Monsieur le président, monsieur le ministre, mes chers collègues, il y a près de quarante ans, les partenaires sociaux s’accordaient sur la possibilité pour les salariés de s’absenter de l’entreprise pour faire face à des événements importants, heureux ou malheureux, de leur vie personnelle, sans effet sur leur rémunération, ni sur leurs congés.
Il y a près de neuf ans, le Sénat décidait, sur le rapport du président de la commission des affaires sociales d’alors, Nicolas About, d’allonger le congé accordé en cas de décès du conjoint ou d’un enfant.
Il y a près de trois ans et demi, l’Assemblée nationale, en adoptant une autre proposition de loi, déposée par Mme Michèle Delaunay, décidait à son tour d’allonger ces congés.
Tel est le parcours singulier du texte aujourd’hui soumis à l’examen du Sénat. Cette proposition de loi, adoptée en 2011 par l’Assemblée nationale, porte de deux à trois jours la durée du congé en cas de décès du conjoint ou du partenaire de PACS, et de deux à cinq jours la durée du congé accordé en cas de décès d’un enfant.
Quels sont les éléments qui motivent l’intervention du législateur ?
J’écarte d’emblée l’idée d’apporter une quelconque compensation à la douleur ressentie par les familles.

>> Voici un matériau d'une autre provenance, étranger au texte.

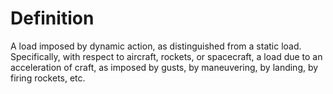 # Definition

A load imposed by dynamic action, as distinguished from a static load.
Specifically, with respect to aircraft, rockets, or spacecraft, a load
due to an acceleration of craft, as imposed by gusts, by maneuvering, by
landing, by firing rockets, etc.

Combien de temps faut-il pour affronter le deuil ? La loi ne peut donner de réponse à cette question.
Aussi notre commission n’est-elle pas entrée dans un débat pour établir une hiérarchie, pour le moins délicate, entre les épreuves qui peuvent affliger les salariés, tant elles touchent à leur histoire personnelle ou à leur intimité.
Elle a simplement considéré qu’un congé de deux jours était trop bref pour permettre au salarié de faire face, dans de bonnes conditions, aux conséquences du décès, pour assurer l’organisation des obsèques notamment.
Elle a, par ailleurs, noté que la durée du congé était moins élevée en cas de décès des plus proches qu’en cas d’événement heureux, mais surtout, le plus souvent, prévisible, comme un mariage ou une naissance.
Elle a surtout souhaité, selon la logique de socle minimal de droits que constitue le code du travail, rétablir une forme d’équité entre les salariés couverts par des accords collectifs souvent plus favorables – le ministère du travail évalue leur nombre à 9, 5 millions, soit 40 % – et ceux qui ne relèvent d’aucune branche professionnelle, ou d’une branche où le dialogue social est peu fructueux.
Naturellement, nous aurions pu souhaiter aller plus loin et apporter davantage de garanties aux salariés. La question du concubin, ou des parents, ou d’autres proches, s’est évidemment posée.
Au cours de notre réunion de commission ce matin, un débat s’est instauré, partageant nos collègues entre ceux qui étaient désireux d’assurer rapidement des garanties plus fortes aux salariés et ceux qui souhaitaient les élargir à l’occasion de l’examen de ce texte, quitte à en reporter la mise en œuvre.
À titre personnel, je pense que notre première responsabilité est de faire aboutir rapidement ce texte.
Tels sont donc les motifs de l’intervention du législateur.
Le texte qui nous est soumis a été amendé en commission des affaires sociales à l’Assemblée nationale. À la différence de la proposition initiale, il ne distingue pas selon que l’enfant est à charge ou non et ne prévoit pas d’augmentation de la durée du congé en cas de décès d’autres parents proches, comme les parents, les beaux-parents, les frères et sœurs.
Ainsi modifié, le texte a fait l’objet d’un très large consensus qui a permis son adoption à l’unanimité à l’Assemblée nationale le 23 novembre 2011.
Notre commission soutient cette amélioration des droits des personnes affligées par le décès d’un proche et vous recommande d’adopter ce texte. Elle souhaite naturellement que, comme elle l’a fait le 25 mars dernier, le Sénat puisse le voter à l’unanimité.